Billionaire retail boss Philip Green (centre) has been accused of racism and sexism towards his workers, photo Financial Times/CC   (Click to enlarge: opens in new window)

Claire Laker-Mansfield, Socialist Party executive committee

Billionaire boss Philip Green has spent millions of pounds attempting to hide multiple allegations of sexual harassment, bullying and racism towards his employees.

As well as gagging orders and pay-offs, Green shelled out more than £700,000 obtaining a legal injunction designed to keep the story out of the media. The wall of silence was ended when the issue was raised by Labour peer Peter Hain in the House of Lords, who used parliamentary privilege in order to avoid falling foul of the legal injunction.

Green’s response to the allegations hitting the headlines – including crassly brushing off his alleged behaviour as ‘banter’ – has only added weight to the claims of his accusers.

Racist comments

Revoltingly, in an interview published on 28 September, he supposedly rebuts accusations that he made disgusting racist comments aimed at the Filipino workers who staff his $150 million superyacht by saying: “My family’s longest-serving Filipino employee has been with us 28 years.”

It is no surprise to learn that Green is accused of bullying. Being prepared to trample on the lives of others is a prerequisite for making billions of pounds based on a business model relying on rock bottom wages, casual contracts and asset stripping.

Women and those from ethnic minorities are disproportionately likely to face low pay and work in casualised settings.
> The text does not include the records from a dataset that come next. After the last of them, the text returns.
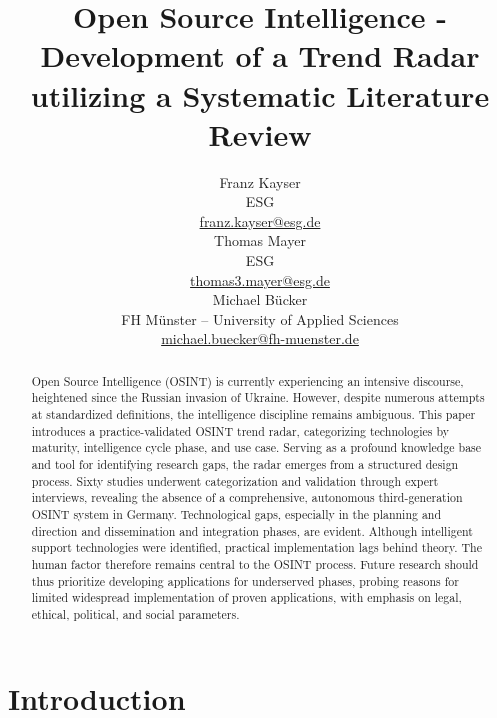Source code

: \documentclass[10pt]{article}
\title{Open Source Intelligence - Development of a Trend Radar utilizing a Systematic Literature Review}
\author{Franz Kayser \\
  ESG \\
  {\underline{ franz.kayser@esg.de}} \\\And
  Thomas Mayer \\
  ESG  \\
  {\underline{ thomas3.mayer@esg.de} }\\\And 
  Michael Bücker \\
  FH Münster -- University of Applied Sciences\\
  {\underline{michael.buecker@fh-muenster.de}} \\}
\date{}
\begin{document}
\maketitle
\begin{abstract}
    Open Source Intelligence (OSINT) is currently experiencing an intensive discourse,
    heightened since the Russian invasion of Ukraine. However, despite numerous attempts
    at standardized definitions, the intelligence discipline remains ambiguous. This paper
    introduces a practice-validated OSINT trend radar, categorizing technologies by maturity,
    intelligence cycle phase, and use case. Serving as a profound knowledge base and tool for
    identifying research gaps, the radar emerges from a structured design process. Sixty
    studies underwent categorization and validation through expert interviews,
    revealing the absence of a comprehensive, autonomous third-generation OSINT
    system in Germany. Technological gaps, especially in the planning and direction and
    dissemination and integration phases, are evident. Although intelligent support
    technologies were identified, practical implementation lags behind theory. The human
    factor therefore remains central to the OSINT process. Future research should thus
    prioritize developing applications for underserved phases, probing reasons for limited
    widespread implementation of proven applications, with emphasis on legal, ethical,
    political, and social parameters.
\end{abstract}

\section{Introduction} \label{sec:introduction}
\end{document}
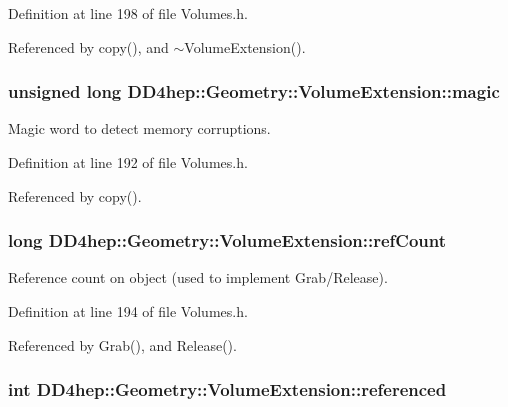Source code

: Definition at line 198 of file Volumes.h.

Referenced by copy(), and $\sim$VolumeExtension().\hypertarget{class_d_d4hep_1_1_geometry_1_1_volume_extension_ac2ad71bb6a554c749f06c8cce9a8fe8a}{
\subsubsection[{magic}]{\setlength{\rightskip}{0pt plus 5cm}unsigned long {\bf DD4hep::Geometry::VolumeExtension::magic}}}
\label{class_d_d4hep_1_1_geometry_1_1_volume_extension_ac2ad71bb6a554c749f06c8cce9a8fe8a}


Magic word to detect memory corruptions. 

Definition at line 192 of file Volumes.h.

Referenced by copy().\hypertarget{class_d_d4hep_1_1_geometry_1_1_volume_extension_a604559432eb0145b52013c5105a2566b}{
\subsubsection[{refCount}]{\setlength{\rightskip}{0pt plus 5cm}long {\bf DD4hep::Geometry::VolumeExtension::refCount}}}
\label{class_d_d4hep_1_1_geometry_1_1_volume_extension_a604559432eb0145b52013c5105a2566b}


Reference count on object (used to implement Grab/Release). 

Definition at line 194 of file Volumes.h.

Referenced by Grab(), and Release().\hypertarget{class_d_d4hep_1_1_geometry_1_1_volume_extension_aa73b0b45a2b7112a60e9616da6edcde4}{
\subsubsection[{referenced}]{\setlength{\rightskip}{0pt plus 5cm}int {\bf DD4hep::Geometry::VolumeExtension::referenced}}}
\label{class_d_d4hep_1_1_geometry_1_1_volume_extension_aa73b0b45a2b7112a60e9616da6edcde4}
To believe that Green also holds bigoted attitudes towards many of those he relies on to generate profit takes no great leap of the imagination.

Tory and Blairite politicians are now either joining the chorus of condemnation against Green, or else are staying silent. But they’ve substantially changed their tune.

Back in 2010, David Cameron invited Philip Green to advise his government on ‘efficiency’ – the choice Tory euphemism for cuts.

Fortune

Green made his fortune on the basis of buying ailing businesses at knock-down rates. His astonishing ability to cut ‘costs’ – otherwise known as jobs, wages, pensions and conditions – was cited as his principle qualification for this appointment.

The Con-Dems took Green on as an adviser at a time when his business portfolio included the retailer BHS. This company was effectively stripped of assets by Green before it was forced to close. Its workers were left high and dry. They not only lost their jobs, but found that he had left behind a gaping hole in the pension fund.

Green extracted hundreds of millions of pounds from the company. At the same time, it’s estimated he avoided more than £160 million in UK tax. His wife – the legal owner of Green’s Arcadia group – continues to officially reside in tax-haven Monaco.

And it’s not just the Tories who’ve been chummy with Green. Tony Blair was among those who recommended he be knighted in 2006.

Green is not a just ‘one rotten apple’. He is deeply enmeshed in the capitalist establishment.

And sexism and racism are part and parcel of the capitalist system – as scandals, including those revealed under the banner of #MeToo, are increasingly exposing.

Investigation

Stripping Green of his knighthood, as many pro-capitalist politicians are now demanding, barely scratches the surface. He should face investigation, overseen by workers’ representatives and trade unions, over all allegations of sexist and racist abuse, as well as on the huge payments made to try and silence accusations.

What’s more, we demand the opening of the company’s finances to full inspection by trade unions and the public. Regardless of his alleged personal conduct, Green’s role in the collapse of BHS itself justifies the nationalisation of Green’s ‘assets’, in the form of the giant Arcadia group.

This should be brought into public ownership, under democratic workers’ control – with compensation paid to shareholders only on the basis of proven need. Only this measure would be sufficient to guarantee the protection of jobs and pensions for all the 22,000 workers it employs.